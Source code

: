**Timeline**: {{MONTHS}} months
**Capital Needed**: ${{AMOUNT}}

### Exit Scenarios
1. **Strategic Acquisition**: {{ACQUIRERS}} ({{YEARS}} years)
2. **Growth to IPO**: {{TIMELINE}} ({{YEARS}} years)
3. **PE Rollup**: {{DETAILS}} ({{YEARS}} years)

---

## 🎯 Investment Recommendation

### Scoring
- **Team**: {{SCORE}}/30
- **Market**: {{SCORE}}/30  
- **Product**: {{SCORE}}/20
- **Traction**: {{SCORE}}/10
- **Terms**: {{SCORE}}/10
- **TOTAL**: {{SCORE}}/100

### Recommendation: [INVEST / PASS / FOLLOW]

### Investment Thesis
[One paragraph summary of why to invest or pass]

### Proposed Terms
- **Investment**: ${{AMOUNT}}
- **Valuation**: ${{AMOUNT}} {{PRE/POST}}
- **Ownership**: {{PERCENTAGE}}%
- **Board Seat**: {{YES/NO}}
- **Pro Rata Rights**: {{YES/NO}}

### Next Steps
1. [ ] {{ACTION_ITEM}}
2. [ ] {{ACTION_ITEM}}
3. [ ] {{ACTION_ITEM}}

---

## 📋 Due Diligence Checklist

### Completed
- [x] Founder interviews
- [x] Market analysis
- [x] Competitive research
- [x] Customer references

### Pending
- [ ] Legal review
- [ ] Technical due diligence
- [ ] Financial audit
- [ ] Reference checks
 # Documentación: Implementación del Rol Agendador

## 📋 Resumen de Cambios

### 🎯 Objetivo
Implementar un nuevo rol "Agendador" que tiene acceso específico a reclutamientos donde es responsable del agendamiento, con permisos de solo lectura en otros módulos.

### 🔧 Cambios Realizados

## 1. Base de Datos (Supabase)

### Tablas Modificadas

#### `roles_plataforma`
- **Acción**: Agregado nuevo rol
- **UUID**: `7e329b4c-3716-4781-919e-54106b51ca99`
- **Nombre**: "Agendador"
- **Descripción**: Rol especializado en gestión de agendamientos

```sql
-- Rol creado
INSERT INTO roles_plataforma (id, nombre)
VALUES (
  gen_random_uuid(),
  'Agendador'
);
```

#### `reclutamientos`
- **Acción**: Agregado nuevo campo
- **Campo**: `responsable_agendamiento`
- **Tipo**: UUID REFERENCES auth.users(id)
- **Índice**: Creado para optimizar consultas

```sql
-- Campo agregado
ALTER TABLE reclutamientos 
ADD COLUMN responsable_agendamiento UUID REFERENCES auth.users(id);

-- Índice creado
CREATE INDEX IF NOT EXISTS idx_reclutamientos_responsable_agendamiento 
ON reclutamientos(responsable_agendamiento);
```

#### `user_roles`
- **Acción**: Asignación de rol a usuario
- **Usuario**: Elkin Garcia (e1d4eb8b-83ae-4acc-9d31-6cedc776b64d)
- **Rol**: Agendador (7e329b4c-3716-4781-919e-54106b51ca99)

========================================================================

Work to complete =
Line by line, copy the records exactly.

Exercise solution =
Source code

:**Timeline**: {{MONTHS}} months
**Capital Needed**: ${{AMOUNT}}

### Exit Scenarios
1. **Strategic Acquisition**: {{ACQUIRERS}} ({{YEARS}} years)
2. **Growth to IPO**: {{TIMELINE}} ({{YEARS}} years)
3. **PE Rollup**: {{DETAILS}} ({{YEARS}} years)

---

## 🎯 Investment Recommendation

### Scoring
- **Team**: {{SCORE}}/30
- **Market**: {{SCORE}}/30  
- **Product**: {{SCORE}}/20
- **Traction**: {{SCORE}}/10
- **Terms**: {{SCORE}}/10
- **TOTAL**: {{SCORE}}/100

### Recommendation: [INVEST / PASS / FOLLOW]

### Investment Thesis
[One paragraph summary of why to invest or pass]

### Proposed Terms
- **Investment**: ${{AMOUNT}}
- **Valuation**: ${{AMOUNT}} {{PRE/POST}}
- **Ownership**: {{PERCENTAGE}}%
- **Board Seat**: {{YES/NO}}
- **Pro Rata Rights**: {{YES/NO}}

### Next Steps
1. [ ] {{ACTION_ITEM}}
2. [ ] {{ACTION_ITEM}}
3. [ ] {{ACTION_ITEM}}

---

## 📋 Due Diligence Checklist

### Completed
- [x] Founder interviews
- [x] Market analysis
- [x] Competitive research
- [x] Customer references

### Pending
- [ ] Legal review
- [ ] Technical due diligence
- [ ] Financial audit
- [ ] Reference checks
 # Documentación: Implementación del Rol Agendador

## 📋 Resumen de Cambios

### 🎯 Objetivo
Implementar un nuevo rol "Agendador" que tiene acceso específico a reclutamientos donde es responsable del agendamiento, con permisos de solo lectura en otros módulos.

### 🔧 Cambios Realizados

## 1. Base de Datos (Supabase)

### Tablas Modificadas

#### `roles_plataforma`
- **Acción**: Agregado nuevo rol
- **UUID**: `7e329b4c-3716-4781-919e-54106b51ca99`
- **Nombre**: "Agendador"
- **Descripción**: Rol especializado en gestión de agendamientos

```sql
-- Rol creado
INSERT INTO roles_plataforma (id, nombre)
VALUES (
  gen_random_uuid(),
  'Agendador'
);
```

#### `reclutamientos`
- **Acción**: Agregado nuevo campo
- **Campo**: `responsable_agendamiento`
- **Tipo**: UUID REFERENCES auth.users(id)
- **Índice**: Creado para optimizar consultas

```sql
-- Campo agregado
ALTER TABLE reclutamientos 
ADD COLUMN responsable_agendamiento UUID REFERENCES auth.users(id);

-- Índice creado
CREATE INDEX IF NOT EXISTS idx_reclutamientos_responsable_agendamiento 
ON reclutamientos(responsable_agendamiento);
```

#### `user_roles`
- **Acción**: Asignación de rol a usuario
- **Usuario**: Elkin Garcia (e1d4eb8b-83ae-4acc-9d31-6cedc776b64d)
- **Rol**: Agendador (7e329b4c-3716-4781-919e-54106b51ca99)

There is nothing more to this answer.